TRY IT: Nothing but the exact lines from the one containing "for deep learning." through the last line of the records below belongs in your answer.

__________

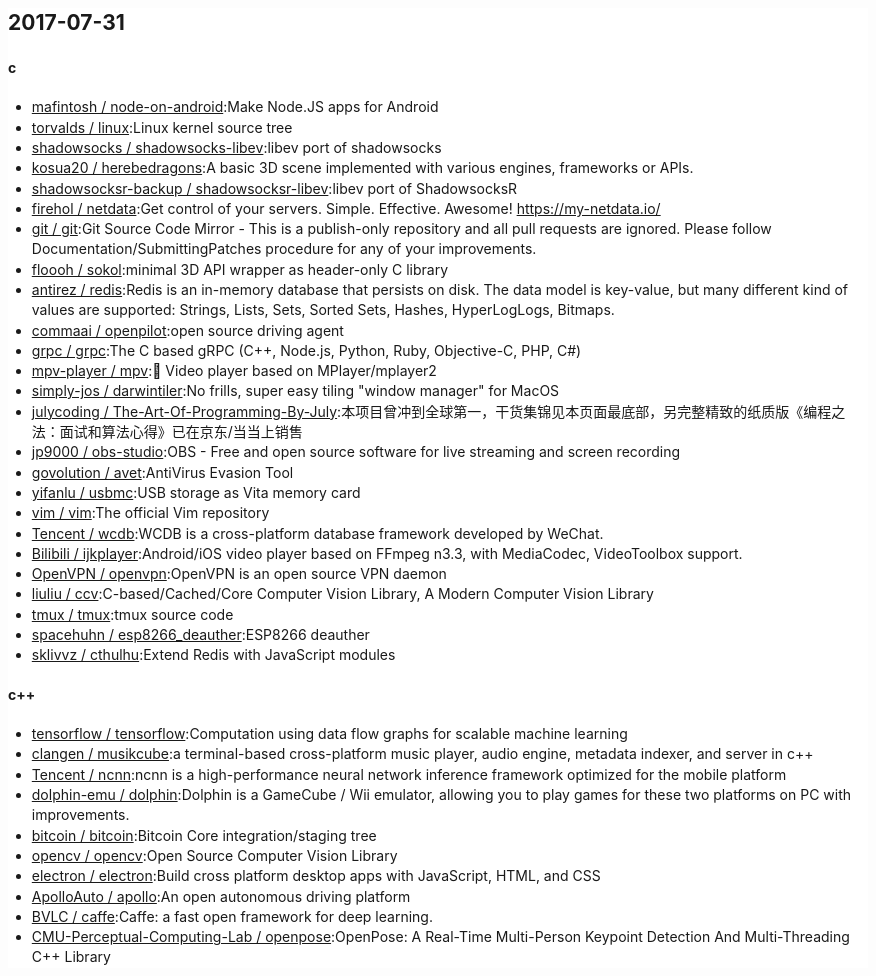 ## 2017-07-31

#### c
* [mafintosh / node-on-android](https://github.com/mafintosh/node-on-android):Make Node.JS apps for Android
* [torvalds / linux](https://github.com/torvalds/linux):Linux kernel source tree
* [shadowsocks / shadowsocks-libev](https://github.com/shadowsocks/shadowsocks-libev):libev port of shadowsocks
* [kosua20 / herebedragons](https://github.com/kosua20/herebedragons):A basic 3D scene implemented with various engines, frameworks or APIs.
* [shadowsocksr-backup / shadowsocksr-libev](https://github.com/shadowsocksr-backup/shadowsocksr-libev):libev port of ShadowsocksR
* [firehol / netdata](https://github.com/firehol/netdata):Get control of your servers. Simple. Effective. Awesome! https://my-netdata.io/
* [git / git](https://github.com/git/git):Git Source Code Mirror - This is a publish-only repository and all pull requests are ignored. Please follow Documentation/SubmittingPatches procedure for any of your improvements.
* [floooh / sokol](https://github.com/floooh/sokol):minimal 3D API wrapper as header-only C library
* [antirez / redis](https://github.com/antirez/redis):Redis is an in-memory database that persists on disk. The data model is key-value, but many different kind of values are supported: Strings, Lists, Sets, Sorted Sets, Hashes, HyperLogLogs, Bitmaps.
* [commaai / openpilot](https://github.com/commaai/openpilot):open source driving agent
* [grpc / grpc](https://github.com/grpc/grpc):The C based gRPC (C++, Node.js, Python, Ruby, Objective-C, PHP, C#)
* [mpv-player / mpv](https://github.com/mpv-player/mpv):🎥 Video player based on MPlayer/mplayer2
* [simply-jos / darwintiler](https://github.com/simply-jos/darwintiler):No frills, super easy tiling "window manager" for MacOS
* [julycoding / The-Art-Of-Programming-By-July](https://github.com/julycoding/The-Art-Of-Programming-By-July):本项目曾冲到全球第一，干货集锦见本页面最底部，另完整精致的纸质版《编程之法：面试和算法心得》已在京东/当当上销售
* [jp9000 / obs-studio](https://github.com/jp9000/obs-studio):OBS - Free and open source software for live streaming and screen recording
* [govolution / avet](https://github.com/govolution/avet):AntiVirus Evasion Tool
* [yifanlu / usbmc](https://github.com/yifanlu/usbmc):USB storage as Vita memory card
* [vim / vim](https://github.com/vim/vim):The official Vim repository
* [Tencent / wcdb](https://github.com/Tencent/wcdb):WCDB is a cross-platform database framework developed by WeChat.
* [Bilibili / ijkplayer](https://github.com/Bilibili/ijkplayer):Android/iOS video player based on FFmpeg n3.3, with MediaCodec, VideoToolbox support.
* [OpenVPN / openvpn](https://github.com/OpenVPN/openvpn):OpenVPN is an open source VPN daemon
* [liuliu / ccv](https://github.com/liuliu/ccv):C-based/Cached/Core Computer Vision Library, A Modern Computer Vision Library
* [tmux / tmux](https://github.com/tmux/tmux):tmux source code
* [spacehuhn / esp8266_deauther](https://github.com/spacehuhn/esp8266_deauther):ESP8266 deauther
* [sklivvz / cthulhu](https://github.com/sklivvz/cthulhu):Extend Redis with JavaScript modules

#### c++
* [tensorflow / tensorflow](https://github.com/tensorflow/tensorflow):Computation using data flow graphs for scalable machine learning
* [clangen / musikcube](https://github.com/clangen/musikcube):a terminal-based cross-platform music player, audio engine, metadata indexer, and server in c++
* [Tencent / ncnn](https://github.com/Tencent/ncnn):ncnn is a high-performance neural network inference framework optimized for the mobile platform
* [dolphin-emu / dolphin](https://github.com/dolphin-emu/dolphin):Dolphin is a GameCube / Wii emulator, allowing you to play games for these two platforms on PC with improvements.
* [bitcoin / bitcoin](https://github.com/bitcoin/bitcoin):Bitcoin Core integration/staging tree
* [opencv / opencv](https://github.com/opencv/opencv):Open Source Computer Vision Library
* [electron / electron](https://github.com/electron/electron):Build cross platform desktop apps with JavaScript, HTML, and CSS
* [ApolloAuto / apollo](https://github.com/ApolloAuto/apollo):An open autonomous driving platform
* [BVLC / caffe](https://github.com/BVLC/caffe):Caffe: a fast open framework for deep learning.
* [CMU-Perceptual-Computing-Lab / openpose](https://github.com/CMU-Perceptual-Computing-Lab/openpose):OpenPose: A Real-Time Multi-Person Keypoint Detection And Multi-Threading C++ Library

__________

TASK SOLUTION:
* [BVLC / caffe](https://github.com/BVLC/caffe):Caffe: a fast open framework for deep learning.
* [CMU-Perceptual-Computing-Lab / openpose](https://github.com/CMU-Perceptual-Computing-Lab/openpose):OpenPose: A Real-Time Multi-Person Keypoint Detection And Multi-Threading C++ Library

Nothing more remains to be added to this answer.